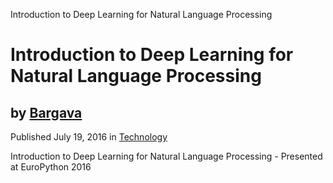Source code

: Introduction to Deep Learning for Natural Language Processing

# Introduction to Deep Learning for Natural Language Processing

## by [Bargava](https://speakerdeck.com/bargava)

Published July 19, 2016 in [Technology](https://speakerdeck.com/c/technology)

Introduction to Deep Learning for Natural Language Processing - Presented at EuroPython 2016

▬▬▬

Each line carrying the string "Language" should be copied out from the entries.

* _The answer_
: Introduction to Deep Learning for Natural Language Processing
# Introduction to Deep Learning for Natural Language Processing
Introduction to Deep Learning for Natural Language Processing - Presented at EuroPython 2016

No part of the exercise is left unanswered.